- Required action:
The word "usually" marks the lines to report; pull each of them from the listing.

- Dataset extract:

___

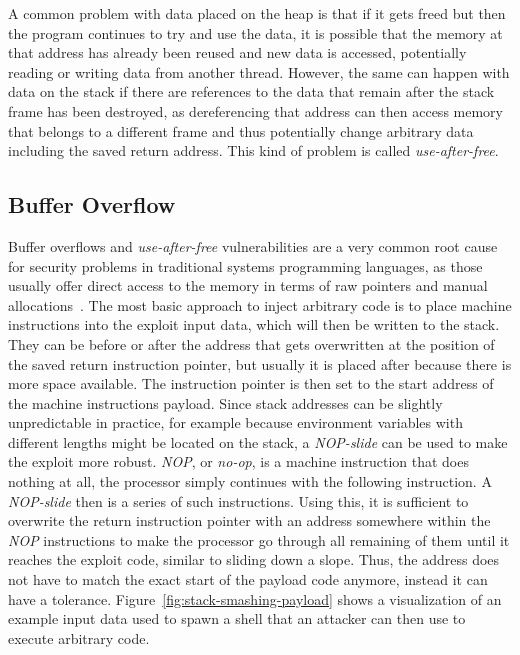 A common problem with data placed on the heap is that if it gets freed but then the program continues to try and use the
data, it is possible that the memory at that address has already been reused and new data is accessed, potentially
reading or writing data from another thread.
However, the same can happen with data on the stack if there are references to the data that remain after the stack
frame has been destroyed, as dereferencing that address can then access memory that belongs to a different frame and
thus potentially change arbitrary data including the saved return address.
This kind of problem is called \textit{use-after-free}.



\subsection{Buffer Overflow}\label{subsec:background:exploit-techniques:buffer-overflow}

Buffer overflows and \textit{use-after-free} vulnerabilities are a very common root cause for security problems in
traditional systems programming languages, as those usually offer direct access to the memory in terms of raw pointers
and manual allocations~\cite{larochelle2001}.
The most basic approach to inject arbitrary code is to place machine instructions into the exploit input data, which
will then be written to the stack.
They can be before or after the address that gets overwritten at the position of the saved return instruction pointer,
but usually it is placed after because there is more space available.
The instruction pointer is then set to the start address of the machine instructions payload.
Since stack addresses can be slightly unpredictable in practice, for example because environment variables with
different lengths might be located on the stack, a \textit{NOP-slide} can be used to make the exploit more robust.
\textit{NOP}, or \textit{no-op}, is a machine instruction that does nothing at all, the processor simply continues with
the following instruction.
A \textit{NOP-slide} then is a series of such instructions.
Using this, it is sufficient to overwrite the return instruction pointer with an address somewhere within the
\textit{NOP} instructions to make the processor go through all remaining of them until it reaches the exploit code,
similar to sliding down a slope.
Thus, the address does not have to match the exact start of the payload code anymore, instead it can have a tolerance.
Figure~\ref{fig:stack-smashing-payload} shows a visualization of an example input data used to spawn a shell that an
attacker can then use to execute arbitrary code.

___

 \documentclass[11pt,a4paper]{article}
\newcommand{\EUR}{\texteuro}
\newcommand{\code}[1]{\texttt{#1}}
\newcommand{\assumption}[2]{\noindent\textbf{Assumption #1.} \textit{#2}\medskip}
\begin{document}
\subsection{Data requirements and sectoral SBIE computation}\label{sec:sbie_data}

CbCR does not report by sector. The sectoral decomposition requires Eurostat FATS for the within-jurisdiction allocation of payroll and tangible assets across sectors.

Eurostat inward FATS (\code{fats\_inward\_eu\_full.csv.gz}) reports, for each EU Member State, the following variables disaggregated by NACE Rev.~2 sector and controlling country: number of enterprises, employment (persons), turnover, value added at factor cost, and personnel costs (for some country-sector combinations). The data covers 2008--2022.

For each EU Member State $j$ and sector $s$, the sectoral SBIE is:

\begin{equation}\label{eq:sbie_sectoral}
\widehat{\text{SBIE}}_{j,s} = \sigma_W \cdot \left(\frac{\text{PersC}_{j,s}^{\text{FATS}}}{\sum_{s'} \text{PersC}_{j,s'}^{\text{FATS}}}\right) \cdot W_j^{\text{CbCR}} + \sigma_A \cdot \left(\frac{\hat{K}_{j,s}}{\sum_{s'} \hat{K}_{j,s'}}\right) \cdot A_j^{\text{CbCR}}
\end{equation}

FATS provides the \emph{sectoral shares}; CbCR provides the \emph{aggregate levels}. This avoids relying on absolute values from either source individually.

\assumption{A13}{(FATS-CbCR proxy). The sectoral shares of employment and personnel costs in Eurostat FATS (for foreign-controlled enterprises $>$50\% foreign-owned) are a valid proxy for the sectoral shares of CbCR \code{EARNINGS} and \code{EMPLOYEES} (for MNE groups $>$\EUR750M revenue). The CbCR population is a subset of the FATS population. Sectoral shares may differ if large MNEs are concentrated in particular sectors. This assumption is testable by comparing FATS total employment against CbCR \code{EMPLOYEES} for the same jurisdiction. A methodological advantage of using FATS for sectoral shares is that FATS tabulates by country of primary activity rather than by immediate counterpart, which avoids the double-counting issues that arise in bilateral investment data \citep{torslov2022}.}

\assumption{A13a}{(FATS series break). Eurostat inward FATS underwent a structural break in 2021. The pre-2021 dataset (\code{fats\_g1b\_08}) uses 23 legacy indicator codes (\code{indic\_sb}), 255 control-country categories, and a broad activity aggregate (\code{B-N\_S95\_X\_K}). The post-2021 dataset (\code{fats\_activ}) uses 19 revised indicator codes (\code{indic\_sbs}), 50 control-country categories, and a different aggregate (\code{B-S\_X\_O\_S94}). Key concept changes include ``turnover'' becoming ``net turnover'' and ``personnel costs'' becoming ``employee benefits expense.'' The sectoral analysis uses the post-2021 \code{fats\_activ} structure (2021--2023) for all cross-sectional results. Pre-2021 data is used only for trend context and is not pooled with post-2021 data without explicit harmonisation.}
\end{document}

___

- The completed task:
traditional systems programming languages, as those usually offer direct access to the memory in terms of raw pointers
but usually it is placed after because there is more space available.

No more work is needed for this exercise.